TASK PROMPT:
From the entries, copy each line that includes "number".

DATA SHOWN:
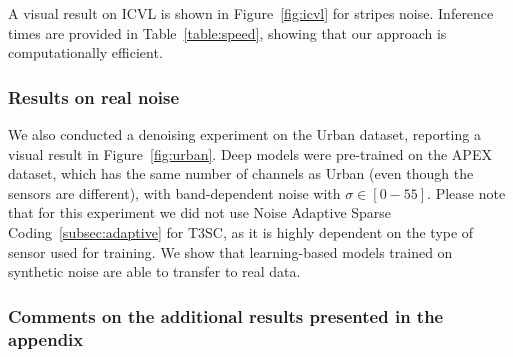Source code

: A visual result on ICVL is shown in Figure~\ref{fig:icvl} for stripes noise.
Inference times are provided in Table~\ref{table:speed}, showing that our approach is computationally efficient.

\subsubsection{Results on real noise}

We also conducted a denoising experiment on the Urban dataset, reporting a visual result in Figure~\ref{fig:urban}. 
Deep models were pre-trained on the APEX dataset, which has the same number of channels as Urban (even though the sensors are different), with band-dependent noise with $\sigma \in [0-55] $.
Please note that for this experiment we did not use Noise Adaptive Sparse Coding~\ref{subsec:adaptive} for T3SC, as it is highly dependent on the type of sensor used for training.
We show that learning-based models trained on synthetic noise are able to transfer to real data.

\subsubsection{Comments on the additional results presented in the appendix}

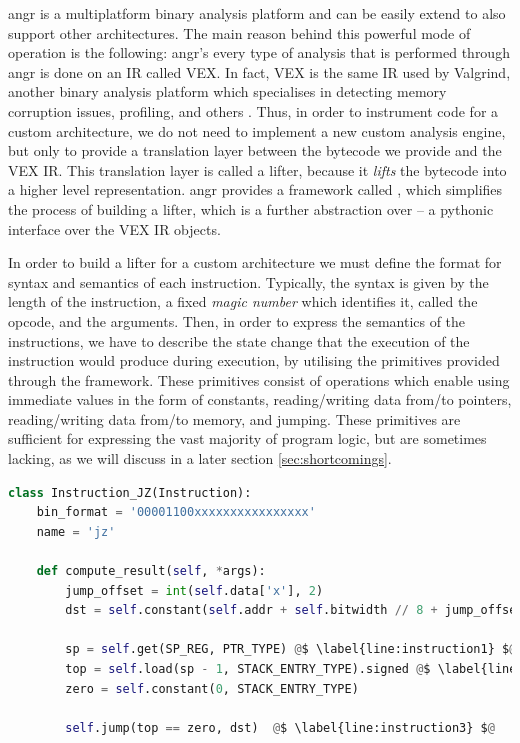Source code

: angr is a multiplatform binary analysis platform and can be easily extend to also support other architectures. The main reason behind this powerful mode of operation is the following: angr's every type of analysis that is performed through angr is done on an \gls{IR} called VEX. In fact, VEX is the same \gls{IR} used by Valgrind, another binary analysis platform which specialises in detecting memory corruption issues, profiling, and others \cite{valgrind}. Thus, in order to instrument code for a custom architecture, we do not need to implement a new custom analysis engine, but only to provide a translation layer between the bytecode we provide and the VEX \gls{IR}. This translation layer is called a lifter, because it \emph{lifts} the bytecode into a higher level representation. angr provides a framework called , which simplifies the process of building a lifter, which is a further abstraction over  -- a pythonic interface over the VEX \gls{IR} objects.

In order to build a lifter for a custom architecture we must define the format for syntax and semantics of each instruction. Typically, the syntax is given by the length of the instruction, a fixed \emph{magic number} which identifies it, called the opcode, and the arguments. Then, in order to express the semantics of the instructions, we have to describe the state change that the execution of the instruction would produce during execution, by utilising the primitives provided through the  framework. These primitives consist of operations which enable using immediate values in the form of constants, reading/writing data from/to pointers, reading/writing data from/to memory, and jumping. These primitives are sufficient for expressing the vast majority of program logic, but are sometimes lacking, as we will discuss in a later section \ref{sec:shortcomings}.

\begin{lstlisting}[language=python, label={lst:instruction}, caption={TODO}]
class Instruction_JZ(Instruction):
    bin_format = '00001100xxxxxxxxxxxxxxxx'
    name = 'jz'

    def compute_result(self, *args):
        jump_offset = int(self.data['x'], 2)
        dst = self.constant(self.addr + self.bitwidth // 8 + jump_offset, Type.int_16).signed @$ \label{line:instruction0} $@

        sp = self.get(SP_REG, PTR_TYPE) @$ \label{line:instruction1} $@
        top = self.load(sp - 1, STACK_ENTRY_TYPE).signed @$ \label{line:instruction2} $@
        zero = self.constant(0, STACK_ENTRY_TYPE)

        self.jump(top == zero, dst)  @$ \label{line:instruction3} $@
\end{lstlisting}


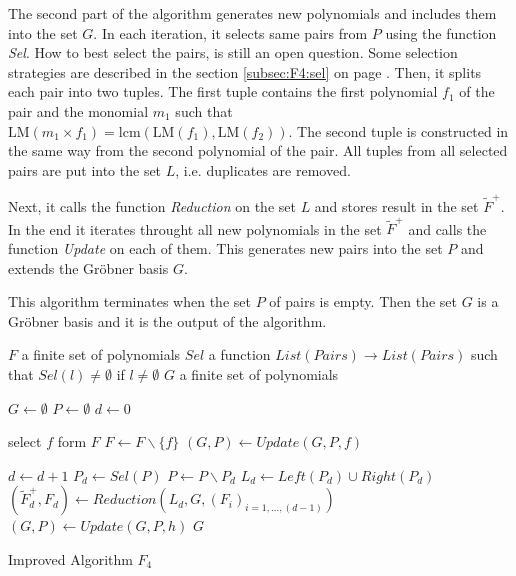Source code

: The second part of the algorithm generates new polynomials and includes them into the set $G$. In each iteration, it selects same pairs from $P$ using the function \textit{Sel}. How to best select the pairs, is still an open question. Some selection strategies are described in the section \ref{subsec:F4:sel} on page \pageref{subsec:F4:sel}. Then, it splits each pair into two tuples. The first tuple contains the first polynomial $f_1$ of the pair and the monomial $m_1$ such that $\textrm{LM}(m_1 \times f_1) = \textrm{lcm}(\textrm{LM}(f_1),\textrm{LM}(f_2))$. The second tuple is constructed in the same way from the second polynomial of the pair. All tuples from all selected pairs are put into the set $L$, i.e. duplicates are removed.

Next, it calls the function \textit{Reduction} on the set $L$ and stores result in the set $\tilde{F}^+$. In the end it iterates throught all new polynomials in the set $\tilde{F}^+$ and calls the function \textit{Update} on each of them. This generates new pairs into the set $P$ and extends the Gr\"obner basis $G$.

This algorithm terminates when the set $P$ of pairs is empty. Then the set $G$ is a Gr\"obner basis and it is the output of the algorithm.

\begin{algorithm}[ht]
  \begin{algorithmic}[1]
    \Require
      \Statex $F$ a finite set of polynomials
      \Statex $Sel$ a function $List(Pairs) \to List(Pairs)$ such that $Sel(l) \neq \emptyset$ if $l\neq\emptyset$
    \Ensure
      \Statex $G$ a finite set of polynomials
      \Statex

    \State $G \gets \emptyset$
    \State $P \gets \emptyset$
    \State $d \gets 0$

      \State select $f$ form $F$
      \State $F \gets F\backslash \{f\}$
      \State $(G, P) \gets Update(G, P, f)$
    \EndWhile
    
      \State $d \gets d + 1$
      \State $P_d \gets Sel(P)$
      \State $P \gets P\backslash P_d$
      \State $L_d \gets Left(P_d) \cup Right(P_d)$
      \State $(\tilde{F}^+_d, F_d) \gets Reduction(L_d, G, (F_i)_{i=1,\ldots,(d-1)})$
        \State $(G, P) \gets Update(G, P, h)$
      \EndFor
    \EndWhile
    \State \Return $G$

  \end{algorithmic}
  \caption{Improved Algorithm $F_4$}
\end{algorithm}

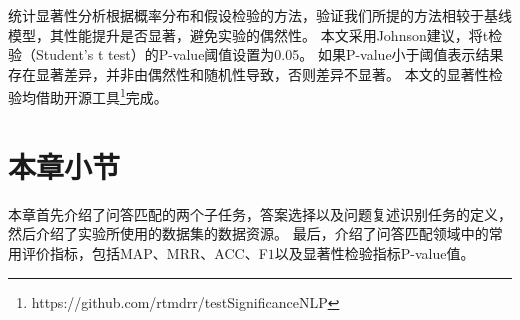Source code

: 统计显著性分析根据概率分布和假设检验的方法，验证我们所提的方法相较于基线模型，其性能提升是否显著，避免实验的偶然性。
本文采用Johnson\cite{johnson1999insignificance}建议，将t检验（Student's t test）的P-value阈值设置为0.05。
如果P-value小于阈值表示结果存在显著差异，并非由偶然性和随机性导致，否则差异不显著。
本文的显著性检验均借助开源工具\footnote{https://github.com/rtmdrr/testSignificanceNLP}完成。

\section{本章小节}

本章首先介绍了问答匹配的两个子任务，答案选择以及问题复述识别任务的定义，然后介绍了实验所使用的数据集的数据资源。
最后，介绍了问答匹配领域中的常用评价指标，包括MAP、MRR、ACC、F$1$以及显著性检验指标P-value值。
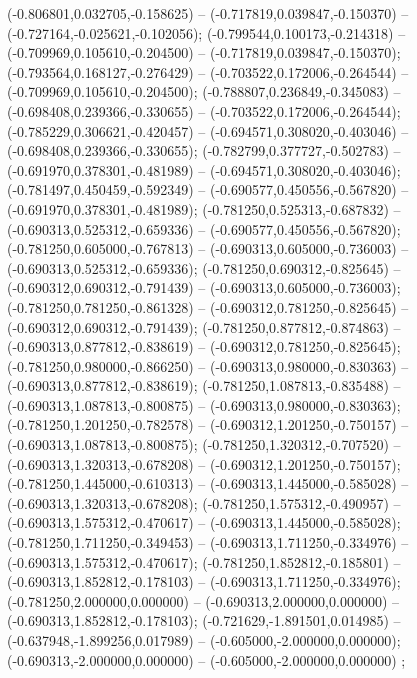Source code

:  (-0.806801,0.032705,-0.158625) -- (-0.717819,0.039847,-0.150370) -- (-0.727164,-0.025621,-0.102056);
 (-0.799544,0.100173,-0.214318) -- (-0.709969,0.105610,-0.204500) -- (-0.717819,0.039847,-0.150370);
 (-0.793564,0.168127,-0.276429) -- (-0.703522,0.172006,-0.264544) -- (-0.709969,0.105610,-0.204500);
 (-0.788807,0.236849,-0.345083) -- (-0.698408,0.239366,-0.330655) -- (-0.703522,0.172006,-0.264544);
 (-0.785229,0.306621,-0.420457) -- (-0.694571,0.308020,-0.403046) -- (-0.698408,0.239366,-0.330655);
 (-0.782799,0.377727,-0.502783) -- (-0.691970,0.378301,-0.481989) -- (-0.694571,0.308020,-0.403046);
 (-0.781497,0.450459,-0.592349) -- (-0.690577,0.450556,-0.567820) -- (-0.691970,0.378301,-0.481989);
 (-0.781250,0.525313,-0.687832) -- (-0.690313,0.525312,-0.659336) -- (-0.690577,0.450556,-0.567820);
 (-0.781250,0.605000,-0.767813) -- (-0.690313,0.605000,-0.736003) -- (-0.690313,0.525312,-0.659336);
 (-0.781250,0.690312,-0.825645) -- (-0.690312,0.690312,-0.791439) -- (-0.690313,0.605000,-0.736003);
 (-0.781250,0.781250,-0.861328) -- (-0.690312,0.781250,-0.825645) -- (-0.690312,0.690312,-0.791439);
 (-0.781250,0.877812,-0.874863) -- (-0.690313,0.877812,-0.838619) -- (-0.690312,0.781250,-0.825645);
 (-0.781250,0.980000,-0.866250) -- (-0.690313,0.980000,-0.830363) -- (-0.690313,0.877812,-0.838619);
 (-0.781250,1.087813,-0.835488) -- (-0.690313,1.087813,-0.800875) -- (-0.690313,0.980000,-0.830363);
 (-0.781250,1.201250,-0.782578) -- (-0.690312,1.201250,-0.750157) -- (-0.690313,1.087813,-0.800875);
 (-0.781250,1.320312,-0.707520) -- (-0.690313,1.320313,-0.678208) -- (-0.690312,1.201250,-0.750157);
 (-0.781250,1.445000,-0.610313) -- (-0.690313,1.445000,-0.585028) -- (-0.690313,1.320313,-0.678208);
 (-0.781250,1.575312,-0.490957) -- (-0.690313,1.575312,-0.470617) -- (-0.690313,1.445000,-0.585028);
 (-0.781250,1.711250,-0.349453) -- (-0.690313,1.711250,-0.334976) -- (-0.690313,1.575312,-0.470617);
 (-0.781250,1.852812,-0.185801) -- (-0.690313,1.852812,-0.178103) -- (-0.690313,1.711250,-0.334976);
 (-0.781250,2.000000,0.000000) -- (-0.690313,2.000000,0.000000) -- (-0.690313,1.852812,-0.178103);
 (-0.721629,-1.891501,0.014985) -- (-0.637948,-1.899256,0.017989) -- (-0.605000,-2.000000,0.000000);
 (-0.690313,-2.000000,0.000000) -- (-0.605000,-2.000000,0.000000) ;
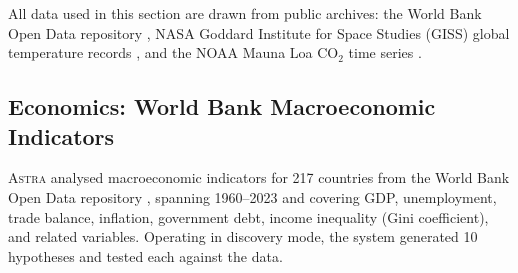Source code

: \documentclass[usenatbib]{rasti}
\newcommand{\astra}{\textsc{Astra}\xspace}
\begin{document}
All data used in this section are drawn from public archives: the World Bank Open Data repository \citep{WorldBank2024}, NASA Goddard Institute for Space Studies (GISS) global temperature records \citep{Hansen2010}, and the NOAA Mauna Loa CO$_{2}$ time series \citep{NOAA2024}.

\subsection{Economics: World Bank Macroeconomic Indicators}
\label{sec:crossdomain:economics}

\astra analysed macroeconomic indicators for 217 countries from the World Bank Open Data repository \citep{WorldBank2024}, spanning 1960--2023 and covering GDP, unemployment, trade balance, inflation, government debt, income inequality (Gini coefficient), and related variables.
Operating in discovery mode, the system generated 10 hypotheses and tested each against the data.
\end{document}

RESULT FOR THIS TASK:
Deep models were pre-trained on the APEX dataset, which has the same number of channels as Urban (even though the sensors are different), with band-dependent noise with $\sigma \in [0-55] $.
In order to build a lifter for a custom architecture we must define the format for syntax and semantics of each instruction. Typically, the syntax is given by the length of the instruction, a fixed \emph{magic number} which identifies it, called the opcode, and the arguments. Then, in order to express the semantics of the instructions, we have to describe the state change that the execution of the instruction would produce during execution, by utilising the primitives provided through the  framework. These primitives consist of operations which enable using immediate values in the form of constants, reading/writing data from/to pointers, reading/writing data from/to memory, and jumping. These primitives are sufficient for expressing the vast majority of program logic, but are sometimes lacking, as we will discuss in a later section \ref{sec:shortcomings}.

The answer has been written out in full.